Mesut Kocagöz’ün teleferik kazasından dolayı ihmali olduğu gerekçesiyle tutuklanması ve konu ile ilgili yargı sürecinin başlatılması ile ilgili gerekenleri hem ben hem de diğer gazeteci dostlarımız oldukça etraflı halde işlediler…
Tutukluluk olayının “adil olmadığını” hukukçu dostlarımızdan aldığımız bilgilerle birkaç yazımda anlatmaya çalıştım.
Ancak bu olayın demokratik ve özellikle siyasi yanının da “adil olmayan” bir şekilde sürdürüldüğünü görmemek için kör olmak gerekir…

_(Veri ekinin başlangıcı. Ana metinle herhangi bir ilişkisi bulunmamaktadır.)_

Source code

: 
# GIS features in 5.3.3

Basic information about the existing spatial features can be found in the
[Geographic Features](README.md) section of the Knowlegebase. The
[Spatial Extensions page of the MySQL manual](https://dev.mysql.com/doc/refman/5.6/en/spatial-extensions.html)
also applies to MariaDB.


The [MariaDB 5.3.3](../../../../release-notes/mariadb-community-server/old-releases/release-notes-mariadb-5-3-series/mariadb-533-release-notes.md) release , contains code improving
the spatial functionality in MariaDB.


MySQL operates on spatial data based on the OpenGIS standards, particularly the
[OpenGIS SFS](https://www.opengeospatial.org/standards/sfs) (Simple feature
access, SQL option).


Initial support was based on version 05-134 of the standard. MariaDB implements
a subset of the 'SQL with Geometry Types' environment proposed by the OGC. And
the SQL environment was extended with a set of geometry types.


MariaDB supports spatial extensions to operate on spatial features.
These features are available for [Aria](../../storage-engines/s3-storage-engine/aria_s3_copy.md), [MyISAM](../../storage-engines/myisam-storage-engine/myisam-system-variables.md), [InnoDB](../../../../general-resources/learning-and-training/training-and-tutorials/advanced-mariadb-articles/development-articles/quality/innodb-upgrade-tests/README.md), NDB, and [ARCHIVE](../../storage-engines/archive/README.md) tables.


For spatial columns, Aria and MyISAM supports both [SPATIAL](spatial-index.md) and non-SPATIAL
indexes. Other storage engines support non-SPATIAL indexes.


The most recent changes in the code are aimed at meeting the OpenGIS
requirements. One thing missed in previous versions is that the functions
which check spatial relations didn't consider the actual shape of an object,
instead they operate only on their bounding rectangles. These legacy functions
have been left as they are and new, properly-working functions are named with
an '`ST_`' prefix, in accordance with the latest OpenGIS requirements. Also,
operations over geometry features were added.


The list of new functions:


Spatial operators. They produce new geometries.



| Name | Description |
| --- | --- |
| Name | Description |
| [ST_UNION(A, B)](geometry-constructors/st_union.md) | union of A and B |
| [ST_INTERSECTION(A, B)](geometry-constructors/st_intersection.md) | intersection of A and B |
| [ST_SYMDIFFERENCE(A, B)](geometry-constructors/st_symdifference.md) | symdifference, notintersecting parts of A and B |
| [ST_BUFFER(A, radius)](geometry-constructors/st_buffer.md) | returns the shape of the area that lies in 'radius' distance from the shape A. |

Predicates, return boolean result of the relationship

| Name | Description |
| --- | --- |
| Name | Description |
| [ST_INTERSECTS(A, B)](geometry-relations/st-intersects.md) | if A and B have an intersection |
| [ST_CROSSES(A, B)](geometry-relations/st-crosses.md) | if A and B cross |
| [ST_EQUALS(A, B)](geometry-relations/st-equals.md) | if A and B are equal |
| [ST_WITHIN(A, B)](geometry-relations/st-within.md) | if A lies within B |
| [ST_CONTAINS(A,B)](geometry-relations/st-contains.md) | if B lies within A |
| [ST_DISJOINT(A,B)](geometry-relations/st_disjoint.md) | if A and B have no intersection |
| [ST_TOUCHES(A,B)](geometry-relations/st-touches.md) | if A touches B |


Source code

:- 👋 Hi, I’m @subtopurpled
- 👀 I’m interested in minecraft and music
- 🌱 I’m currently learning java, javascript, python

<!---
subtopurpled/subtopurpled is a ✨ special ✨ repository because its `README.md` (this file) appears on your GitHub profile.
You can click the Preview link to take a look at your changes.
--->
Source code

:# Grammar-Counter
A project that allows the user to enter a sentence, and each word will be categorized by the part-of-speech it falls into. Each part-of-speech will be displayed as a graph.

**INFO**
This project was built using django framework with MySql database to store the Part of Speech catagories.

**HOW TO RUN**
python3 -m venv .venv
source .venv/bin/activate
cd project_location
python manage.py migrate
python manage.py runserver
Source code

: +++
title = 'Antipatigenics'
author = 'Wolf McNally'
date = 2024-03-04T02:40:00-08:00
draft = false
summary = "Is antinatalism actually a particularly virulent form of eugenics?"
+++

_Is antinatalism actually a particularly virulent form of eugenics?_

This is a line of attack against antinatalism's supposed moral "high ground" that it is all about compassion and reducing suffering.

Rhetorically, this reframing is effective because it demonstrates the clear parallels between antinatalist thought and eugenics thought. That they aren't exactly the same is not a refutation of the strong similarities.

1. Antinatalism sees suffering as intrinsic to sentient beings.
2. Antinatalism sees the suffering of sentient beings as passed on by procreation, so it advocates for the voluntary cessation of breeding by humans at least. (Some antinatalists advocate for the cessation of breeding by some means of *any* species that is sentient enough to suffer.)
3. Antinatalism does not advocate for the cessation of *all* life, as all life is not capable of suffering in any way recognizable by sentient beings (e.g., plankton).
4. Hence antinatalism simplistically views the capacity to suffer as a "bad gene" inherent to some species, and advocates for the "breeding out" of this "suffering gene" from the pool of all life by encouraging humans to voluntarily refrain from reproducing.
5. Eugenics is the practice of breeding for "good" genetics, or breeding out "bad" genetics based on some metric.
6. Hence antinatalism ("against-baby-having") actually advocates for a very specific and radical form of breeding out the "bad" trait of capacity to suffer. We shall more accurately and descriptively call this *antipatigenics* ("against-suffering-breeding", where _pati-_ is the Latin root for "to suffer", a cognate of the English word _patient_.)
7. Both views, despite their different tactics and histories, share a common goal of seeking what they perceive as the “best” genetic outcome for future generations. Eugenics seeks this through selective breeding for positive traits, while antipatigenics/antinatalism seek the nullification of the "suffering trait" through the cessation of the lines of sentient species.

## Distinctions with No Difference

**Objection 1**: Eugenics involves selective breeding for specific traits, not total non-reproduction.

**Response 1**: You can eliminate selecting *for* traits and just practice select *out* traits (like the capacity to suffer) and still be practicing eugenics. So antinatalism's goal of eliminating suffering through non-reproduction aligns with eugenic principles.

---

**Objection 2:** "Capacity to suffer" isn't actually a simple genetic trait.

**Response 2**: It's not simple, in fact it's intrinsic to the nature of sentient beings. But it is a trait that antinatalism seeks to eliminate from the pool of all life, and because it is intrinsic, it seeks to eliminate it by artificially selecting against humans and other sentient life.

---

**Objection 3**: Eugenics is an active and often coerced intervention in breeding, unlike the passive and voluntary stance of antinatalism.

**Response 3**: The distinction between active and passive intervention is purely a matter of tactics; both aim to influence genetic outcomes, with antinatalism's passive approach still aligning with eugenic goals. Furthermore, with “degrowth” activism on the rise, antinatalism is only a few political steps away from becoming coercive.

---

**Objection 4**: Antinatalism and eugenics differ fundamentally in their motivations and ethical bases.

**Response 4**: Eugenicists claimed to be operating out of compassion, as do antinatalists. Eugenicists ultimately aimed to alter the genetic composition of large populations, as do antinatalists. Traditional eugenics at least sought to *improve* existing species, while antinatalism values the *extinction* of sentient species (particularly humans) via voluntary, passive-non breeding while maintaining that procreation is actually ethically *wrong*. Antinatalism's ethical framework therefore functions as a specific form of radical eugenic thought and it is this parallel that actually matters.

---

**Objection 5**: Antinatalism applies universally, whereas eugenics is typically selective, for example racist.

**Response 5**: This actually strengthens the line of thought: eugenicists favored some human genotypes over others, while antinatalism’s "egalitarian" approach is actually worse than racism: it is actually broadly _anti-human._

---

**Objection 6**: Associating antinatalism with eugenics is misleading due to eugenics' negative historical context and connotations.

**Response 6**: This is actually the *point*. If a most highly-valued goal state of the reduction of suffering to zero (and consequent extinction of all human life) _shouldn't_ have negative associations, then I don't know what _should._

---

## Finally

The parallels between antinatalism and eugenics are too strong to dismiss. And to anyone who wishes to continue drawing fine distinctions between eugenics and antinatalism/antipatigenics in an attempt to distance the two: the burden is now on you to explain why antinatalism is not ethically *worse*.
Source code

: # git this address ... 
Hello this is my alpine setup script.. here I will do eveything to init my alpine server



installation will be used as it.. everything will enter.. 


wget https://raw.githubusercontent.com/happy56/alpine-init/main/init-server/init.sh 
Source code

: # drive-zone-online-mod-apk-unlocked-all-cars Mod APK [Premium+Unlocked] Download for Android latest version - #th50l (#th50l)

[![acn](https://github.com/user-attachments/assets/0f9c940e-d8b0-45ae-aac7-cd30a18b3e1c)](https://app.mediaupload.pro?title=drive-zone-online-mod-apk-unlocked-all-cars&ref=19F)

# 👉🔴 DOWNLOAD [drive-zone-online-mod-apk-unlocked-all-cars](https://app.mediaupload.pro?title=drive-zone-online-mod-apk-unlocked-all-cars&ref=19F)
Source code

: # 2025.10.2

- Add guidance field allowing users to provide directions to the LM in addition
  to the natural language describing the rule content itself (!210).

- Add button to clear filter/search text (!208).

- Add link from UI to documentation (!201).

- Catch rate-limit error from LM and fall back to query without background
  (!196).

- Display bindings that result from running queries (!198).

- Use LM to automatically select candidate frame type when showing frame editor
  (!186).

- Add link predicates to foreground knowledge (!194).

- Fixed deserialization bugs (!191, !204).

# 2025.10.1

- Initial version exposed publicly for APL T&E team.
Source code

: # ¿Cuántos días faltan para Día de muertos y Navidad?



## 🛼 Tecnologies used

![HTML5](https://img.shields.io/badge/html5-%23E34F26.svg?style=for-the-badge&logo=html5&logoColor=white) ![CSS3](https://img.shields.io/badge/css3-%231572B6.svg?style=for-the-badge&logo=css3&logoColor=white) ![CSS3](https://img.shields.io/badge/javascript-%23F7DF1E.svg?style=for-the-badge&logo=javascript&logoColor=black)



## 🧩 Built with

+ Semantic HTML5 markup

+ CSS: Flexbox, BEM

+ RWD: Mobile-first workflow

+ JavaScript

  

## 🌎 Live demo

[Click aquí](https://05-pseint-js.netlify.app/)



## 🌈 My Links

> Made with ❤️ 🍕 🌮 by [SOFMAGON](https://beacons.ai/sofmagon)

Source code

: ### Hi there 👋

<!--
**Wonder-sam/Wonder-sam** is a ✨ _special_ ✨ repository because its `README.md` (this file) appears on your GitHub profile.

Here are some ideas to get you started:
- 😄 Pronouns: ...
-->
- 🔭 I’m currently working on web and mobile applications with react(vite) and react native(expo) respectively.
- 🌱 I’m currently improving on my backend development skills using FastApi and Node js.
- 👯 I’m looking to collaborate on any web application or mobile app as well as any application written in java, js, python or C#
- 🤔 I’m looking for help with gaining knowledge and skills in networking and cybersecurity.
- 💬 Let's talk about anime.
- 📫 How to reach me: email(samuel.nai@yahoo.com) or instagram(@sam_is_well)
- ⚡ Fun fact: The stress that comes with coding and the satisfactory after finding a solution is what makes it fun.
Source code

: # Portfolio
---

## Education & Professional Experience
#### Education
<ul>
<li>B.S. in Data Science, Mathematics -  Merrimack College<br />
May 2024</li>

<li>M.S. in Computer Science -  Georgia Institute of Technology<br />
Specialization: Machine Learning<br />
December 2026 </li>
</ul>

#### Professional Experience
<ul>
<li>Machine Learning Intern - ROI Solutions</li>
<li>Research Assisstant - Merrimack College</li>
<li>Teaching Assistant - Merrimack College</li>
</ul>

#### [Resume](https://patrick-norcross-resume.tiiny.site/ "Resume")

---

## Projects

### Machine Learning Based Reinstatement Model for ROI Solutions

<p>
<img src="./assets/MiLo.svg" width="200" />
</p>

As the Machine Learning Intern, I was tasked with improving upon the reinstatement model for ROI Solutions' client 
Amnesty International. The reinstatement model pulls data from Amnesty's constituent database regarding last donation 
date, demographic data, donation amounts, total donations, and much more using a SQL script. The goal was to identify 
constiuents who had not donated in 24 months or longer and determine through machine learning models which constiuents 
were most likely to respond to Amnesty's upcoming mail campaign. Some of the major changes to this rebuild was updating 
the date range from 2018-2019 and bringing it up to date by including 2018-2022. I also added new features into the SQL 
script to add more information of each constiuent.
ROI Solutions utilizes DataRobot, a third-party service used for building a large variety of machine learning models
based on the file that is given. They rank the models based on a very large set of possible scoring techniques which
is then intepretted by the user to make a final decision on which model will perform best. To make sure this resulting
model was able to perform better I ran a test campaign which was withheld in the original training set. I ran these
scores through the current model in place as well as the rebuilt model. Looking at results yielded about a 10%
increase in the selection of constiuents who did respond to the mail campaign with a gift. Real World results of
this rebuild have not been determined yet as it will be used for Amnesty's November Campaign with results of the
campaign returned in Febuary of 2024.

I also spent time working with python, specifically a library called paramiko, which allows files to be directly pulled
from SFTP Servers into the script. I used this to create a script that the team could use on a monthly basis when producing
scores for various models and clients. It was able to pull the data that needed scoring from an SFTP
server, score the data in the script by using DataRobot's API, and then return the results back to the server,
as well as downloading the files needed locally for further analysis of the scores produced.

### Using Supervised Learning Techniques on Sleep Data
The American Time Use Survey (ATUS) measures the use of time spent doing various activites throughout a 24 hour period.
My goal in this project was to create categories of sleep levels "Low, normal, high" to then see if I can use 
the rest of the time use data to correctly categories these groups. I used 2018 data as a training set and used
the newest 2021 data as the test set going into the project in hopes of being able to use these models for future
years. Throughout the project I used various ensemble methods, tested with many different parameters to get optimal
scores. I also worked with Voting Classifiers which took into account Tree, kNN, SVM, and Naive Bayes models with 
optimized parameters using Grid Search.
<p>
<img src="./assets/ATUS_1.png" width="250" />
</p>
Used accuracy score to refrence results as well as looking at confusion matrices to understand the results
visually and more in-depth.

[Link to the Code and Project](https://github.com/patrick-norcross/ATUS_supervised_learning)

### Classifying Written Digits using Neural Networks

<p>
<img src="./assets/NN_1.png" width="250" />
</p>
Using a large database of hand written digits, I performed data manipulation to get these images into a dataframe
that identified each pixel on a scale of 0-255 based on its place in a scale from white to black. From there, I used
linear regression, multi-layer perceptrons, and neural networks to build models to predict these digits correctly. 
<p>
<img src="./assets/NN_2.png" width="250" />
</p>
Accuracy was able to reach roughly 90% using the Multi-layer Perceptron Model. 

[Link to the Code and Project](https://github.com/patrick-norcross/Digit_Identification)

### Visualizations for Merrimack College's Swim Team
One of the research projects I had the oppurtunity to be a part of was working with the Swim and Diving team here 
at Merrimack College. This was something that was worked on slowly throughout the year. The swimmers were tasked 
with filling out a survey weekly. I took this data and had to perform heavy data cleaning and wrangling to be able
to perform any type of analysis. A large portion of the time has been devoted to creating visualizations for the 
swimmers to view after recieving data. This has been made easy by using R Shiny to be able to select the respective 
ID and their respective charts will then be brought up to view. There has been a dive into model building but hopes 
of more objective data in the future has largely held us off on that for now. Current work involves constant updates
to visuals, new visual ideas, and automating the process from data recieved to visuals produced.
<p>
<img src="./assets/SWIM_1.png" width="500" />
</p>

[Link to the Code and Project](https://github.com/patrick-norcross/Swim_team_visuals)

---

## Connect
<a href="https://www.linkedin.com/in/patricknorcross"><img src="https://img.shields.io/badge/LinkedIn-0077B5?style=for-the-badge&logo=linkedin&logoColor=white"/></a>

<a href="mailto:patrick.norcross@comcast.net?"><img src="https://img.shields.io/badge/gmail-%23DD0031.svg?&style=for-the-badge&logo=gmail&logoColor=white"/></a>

700 bin nüfuslu, 52 ilden büyük ve Akdeniz çanağının en büyük ilçelerinden biri olan Kepez’de, 30 yıldır süren “sağ parti” saltanatına CHP adına son veren Mesut Kocagöz’dür.
Adeta devrim niteliğinde bir başarının kazanılması, CHP adına çok önemli, ileriye dönük siyasi bir kırılma yaratmıştır.
Yüzde 25’lik oy oranının yüzde 48’lere çıkmasındaki en büyük pay, hiç kuşkusuz Mesut Başkanın ve kurduğu ekibindir..
Peki, CHP’ye bunca büyük bir başarıyı armağan eden Mesut Başkan için “CHP ne yapmıştır ve ne yapmayı düşünüyor” sorusunu sormadan edemiyorum…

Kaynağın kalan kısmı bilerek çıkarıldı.